Of course, folks know that the Super Bowl is a great time for a lesser-known company to come out of nowhere and seize global attention.

This is especially the case when a company wins the Super Bowl's "Small Business, Big Game" contest and earns a slot, such as Death Wish Coffee Company did before unleashing a brilliant Vikings-inspired ad:

There are plenty more ads to digest if one wants to spoil the festivities of Super Bowl weekend. Kendall Fisher of EOnline.com has compiled most of the leaks so far.

Movie trailers are a bit trickier to nail down before the big game. Most studios don't leak their big reveals before the massive revelation during a Super Bowl spot, though Disney attempted to get out in front this year with the trailer for Alice Through The Looking Glass:

After that, the globe only has a general idea of the who and why when it comes to movie trailers so far.

According to Pamela McClintock of the Hollywood Reporter, Reynolds and his Deadpool movie will have a big presence.

"His upcoming superhero movie, Deadpool, will have a major presence surrounding the Feb. 7 football game at Levi's Stadium in Santa Clara, Calif.—and not just in terms of a likely TV spot, insiders tell the Hollywood Reporter," McClintock wrote.

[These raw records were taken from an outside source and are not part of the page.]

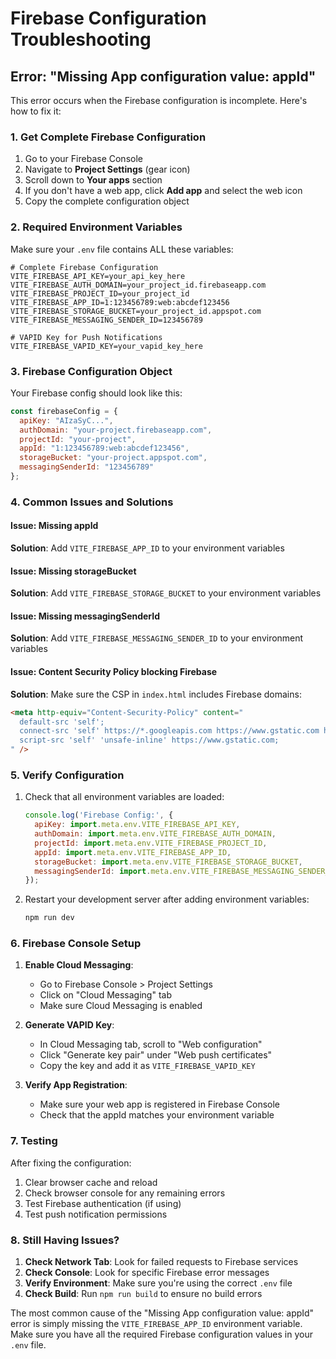 # Firebase Configuration Troubleshooting

## Error: "Missing App configuration value: appId"

This error occurs when the Firebase configuration is incomplete. Here's how to fix it:

### 1. Get Complete Firebase Configuration

1. Go to your Firebase Console
2. Navigate to **Project Settings** (gear icon)
3. Scroll down to **Your apps** section
4. If you don't have a web app, click **Add app** and select the web icon
5. Copy the complete configuration object

### 2. Required Environment Variables

Make sure your `.env` file contains ALL these variables:

```env
# Complete Firebase Configuration
VITE_FIREBASE_API_KEY=your_api_key_here
VITE_FIREBASE_AUTH_DOMAIN=your_project_id.firebaseapp.com
VITE_FIREBASE_PROJECT_ID=your_project_id
VITE_FIREBASE_APP_ID=1:123456789:web:abcdef123456
VITE_FIREBASE_STORAGE_BUCKET=your_project_id.appspot.com
VITE_FIREBASE_MESSAGING_SENDER_ID=123456789

# VAPID Key for Push Notifications
VITE_FIREBASE_VAPID_KEY=your_vapid_key_here
```

### 3. Firebase Configuration Object

Your Firebase config should look like this:

```javascript
const firebaseConfig = {
  apiKey: "AIzaSyC...",
  authDomain: "your-project.firebaseapp.com",
  projectId: "your-project",
  appId: "1:123456789:web:abcdef123456",
  storageBucket: "your-project.appspot.com",
  messagingSenderId: "123456789"
};
```

### 4. Common Issues and Solutions

#### Issue: Missing appId
**Solution**: Add `VITE_FIREBASE_APP_ID` to your environment variables

#### Issue: Missing storageBucket
**Solution**: Add `VITE_FIREBASE_STORAGE_BUCKET` to your environment variables

#### Issue: Missing messagingSenderId
**Solution**: Add `VITE_FIREBASE_MESSAGING_SENDER_ID` to your environment variables

#### Issue: Content Security Policy blocking Firebase
**Solution**: Make sure the CSP in `index.html` includes Firebase domains:
```html
<meta http-equiv="Content-Security-Policy" content="
  default-src 'self'; 
  connect-src 'self' https://*.googleapis.com https://www.gstatic.com https://fcm.googleapis.com;
  script-src 'self' 'unsafe-inline' https://www.gstatic.com;
" />
```

### 5. Verify Configuration

1. Check that all environment variables are loaded:
   ```javascript
   console.log('Firebase Config:', {
     apiKey: import.meta.env.VITE_FIREBASE_API_KEY,
     authDomain: import.meta.env.VITE_FIREBASE_AUTH_DOMAIN,
     projectId: import.meta.env.VITE_FIREBASE_PROJECT_ID,
     appId: import.meta.env.VITE_FIREBASE_APP_ID,
     storageBucket: import.meta.env.VITE_FIREBASE_STORAGE_BUCKET,
     messagingSenderId: import.meta.env.VITE_FIREBASE_MESSAGING_SENDER_ID,
   });
   ```

2. Restart your development server after adding environment variables:
   ```bash
   npm run dev
   ```

### 6. Firebase Console Setup

1. **Enable Cloud Messaging**:
   - Go to Firebase Console > Project Settings
   - Click on "Cloud Messaging" tab
   - Make sure Cloud Messaging is enabled

2. **Generate VAPID Key**:
   - In Cloud Messaging tab, scroll to "Web configuration"
   - Click "Generate key pair" under "Web push certificates"
   - Copy the key and add it as `VITE_FIREBASE_VAPID_KEY`

3. **Verify App Registration**:
   - Make sure your web app is registered in Firebase Console
   - Check that the appId matches your environment variable

### 7. Testing

After fixing the configuration:

1. Clear browser cache and reload
2. Check browser console for any remaining errors
3. Test Firebase authentication (if using)
4. Test push notification permissions

### 8. Still Having Issues?

1. **Check Network Tab**: Look for failed requests to Firebase services
2. **Check Console**: Look for specific Firebase error messages
3. **Verify Environment**: Make sure you're using the correct `.env` file
4. **Check Build**: Run `npm run build` to ensure no build errors

The most common cause of the "Missing App configuration value: appId" error is simply missing the `VITE_FIREBASE_APP_ID` environment variable. Make sure you have all the required Firebase configuration values in your `.env` file.
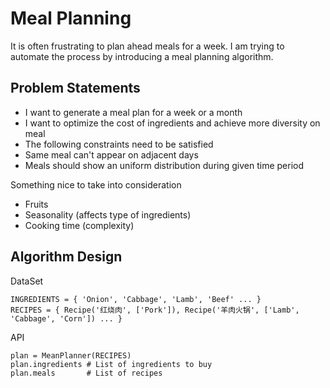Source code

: Meal Planning
=============

It is often frustrating to plan ahead meals for a week. I am trying to automate the process by introducing a meal planning algorithm.

Problem Statements
------------------

* I want to generate a meal plan for a week or a month
* I want to optimize the cost of ingredients and achieve more diversity on meal
* The following constraints need to be satisfied
 * Same meal can't appear on adjacent days
 * Meals should show an uniform distribution during given time period

Something nice to take into consideration

* Fruits
* Seasonality (affects type of ingredients)
* Cooking time (complexity)

Algorithm Design
----------------

DataSet

```
INGREDIENTS = { 'Onion', 'Cabbage', 'Lamb', 'Beef' ... }
RECIPES = { Recipe('红烧肉', ['Pork']), Recipe('羊肉火锅', ['Lamb', 'Cabbage', 'Corn']) ... }
```

API

```
plan = MeanPlanner(RECIPES)
plan.ingredients # List of ingredients to buy
plan.meals       # List of recipes
```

McClintock went on to reveal that several other big-name titles will have superstars in town, presumably to go well with big advertising spots:

Deadpool isn't the only Fox title using the game and convergence of the world's press to whip up headlines. The cast of Independence Day: Resurgence (June 24), including Liam Hemsworth and Jeff Goldblum, will attend the Super Bowl, while one or two actors from X-Men: Apocalypse (May 27) could be on hand.

Jeff Sneider of the Wrap paired ad space bought over the past few years with the upcoming movie slate to come up with predictions for trailers such as Captain America: The Winter Soldier, Warcraft and Batman v Superman: Dawn of Justice, among others.

Hollywood won't be outdone when it comes to advertisements, instead waging a war of the public's interest with captivating ads for the year's biggest releases through the week after the Super Bowl (Deadpool) to the summer and beyond.

It's only right such an important game has long-lasting implications off the field, too, with viewers having their say by how they help spread the advertisements on social media and, of course, by how they carry out the advertisements' intended effects.

The buildup for the slate of epic ads won't cease until kickoff. Enjoy the ride until then, with the 50th Super Bowl promising the best slate of ads yet.